The nation's central bank said that the output of the nation's factories, mines and utilities grew 0.8 per cent in April. Production increased 1.4 per cent in March, partly reflecting a catchup in production after the bad weather and fuel shortage in January and early February.
Industrial output fell 0.8 per cent in January, but by February the nation's factories had overcome much of the problems associated with gas shortages and cold weather. According to revised figures, production jumped 0.8 per cent in February, the same as in April.
Aside from a decline in automobile producton, which had surged in March, "relatively large gains in output were widespread in April," the Federal Reserve Board said.
The agency reported that automobiles were put together at an annual rate of 9.3 million units in April, 4 per cent below the March rate. The Fed cited strikes at some plants as well as a cutback in production because automakers are overstocked with some small model cars.
The Fed's index of industrial production stood at 136.1 per cent of its 1967 average, 6 per cent higher than in April 1976 and 3 per cent above June 1974, the highest level it reached before the severe recession of later 1974 and 1975. In April alone, production increased at a compound annual rate of 10 per cent.

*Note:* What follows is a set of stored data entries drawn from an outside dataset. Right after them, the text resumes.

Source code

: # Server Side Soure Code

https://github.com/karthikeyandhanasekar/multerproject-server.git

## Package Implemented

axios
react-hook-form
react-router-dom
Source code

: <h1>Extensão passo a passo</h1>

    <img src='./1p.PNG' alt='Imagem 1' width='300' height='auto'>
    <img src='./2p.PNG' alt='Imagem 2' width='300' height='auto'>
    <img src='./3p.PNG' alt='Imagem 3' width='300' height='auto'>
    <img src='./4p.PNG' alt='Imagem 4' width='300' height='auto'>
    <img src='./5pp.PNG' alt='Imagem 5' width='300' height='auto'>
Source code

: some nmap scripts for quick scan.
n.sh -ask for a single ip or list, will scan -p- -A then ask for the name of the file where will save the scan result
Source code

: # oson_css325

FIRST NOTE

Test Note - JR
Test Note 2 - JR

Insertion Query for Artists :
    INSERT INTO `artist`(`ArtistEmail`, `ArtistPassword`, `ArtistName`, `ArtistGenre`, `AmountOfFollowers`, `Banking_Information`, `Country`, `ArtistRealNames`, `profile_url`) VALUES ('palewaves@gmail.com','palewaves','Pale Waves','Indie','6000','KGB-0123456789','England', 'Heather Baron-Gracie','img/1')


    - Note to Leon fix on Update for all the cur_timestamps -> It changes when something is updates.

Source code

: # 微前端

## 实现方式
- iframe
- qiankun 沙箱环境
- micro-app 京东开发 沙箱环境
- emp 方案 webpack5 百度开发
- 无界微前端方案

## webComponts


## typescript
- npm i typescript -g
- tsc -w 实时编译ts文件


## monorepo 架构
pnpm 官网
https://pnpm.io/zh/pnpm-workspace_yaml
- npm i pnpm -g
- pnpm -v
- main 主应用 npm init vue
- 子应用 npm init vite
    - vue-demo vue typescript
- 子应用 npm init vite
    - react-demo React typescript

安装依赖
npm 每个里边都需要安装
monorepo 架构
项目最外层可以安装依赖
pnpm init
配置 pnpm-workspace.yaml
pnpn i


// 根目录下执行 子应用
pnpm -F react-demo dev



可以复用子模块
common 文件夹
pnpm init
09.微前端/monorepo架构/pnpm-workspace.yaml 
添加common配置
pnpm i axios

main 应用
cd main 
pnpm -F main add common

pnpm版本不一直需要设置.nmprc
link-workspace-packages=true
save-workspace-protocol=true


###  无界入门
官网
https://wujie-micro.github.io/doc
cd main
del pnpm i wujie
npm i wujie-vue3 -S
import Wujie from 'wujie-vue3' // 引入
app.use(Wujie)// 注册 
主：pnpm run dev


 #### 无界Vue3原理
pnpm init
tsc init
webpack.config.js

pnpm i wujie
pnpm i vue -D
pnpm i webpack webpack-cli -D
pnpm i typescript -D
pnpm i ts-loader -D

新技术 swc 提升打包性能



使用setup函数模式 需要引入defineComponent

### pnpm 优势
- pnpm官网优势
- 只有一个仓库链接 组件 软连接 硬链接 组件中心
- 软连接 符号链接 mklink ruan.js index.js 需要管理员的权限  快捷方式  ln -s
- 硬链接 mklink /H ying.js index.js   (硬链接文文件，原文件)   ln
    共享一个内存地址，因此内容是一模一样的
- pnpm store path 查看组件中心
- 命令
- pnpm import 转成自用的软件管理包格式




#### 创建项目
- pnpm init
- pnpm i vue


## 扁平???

Aside from the slight decline in automobile production, output of "of other consumer durable goods continued to advance strongly and output of nondurable consumer goods (such as clothing and foods) picked up."
There was a 0.8 per cent increase in business equipment in April following a 1.1 per cent advance in March.
Iron and steel production rose sharply for the third straight month.
In another development, the Commerce Department reported that business inventories increased 0.9 per cent in March. Businesses added $2.8 billion to their stocks in March after adding $2 billion in February.
Increasing inventories - business stocks rose $2.6 billion in the final months of 1976 compared with $7.7 billion in the first three months of 1977 - contributed to increasing industrial production.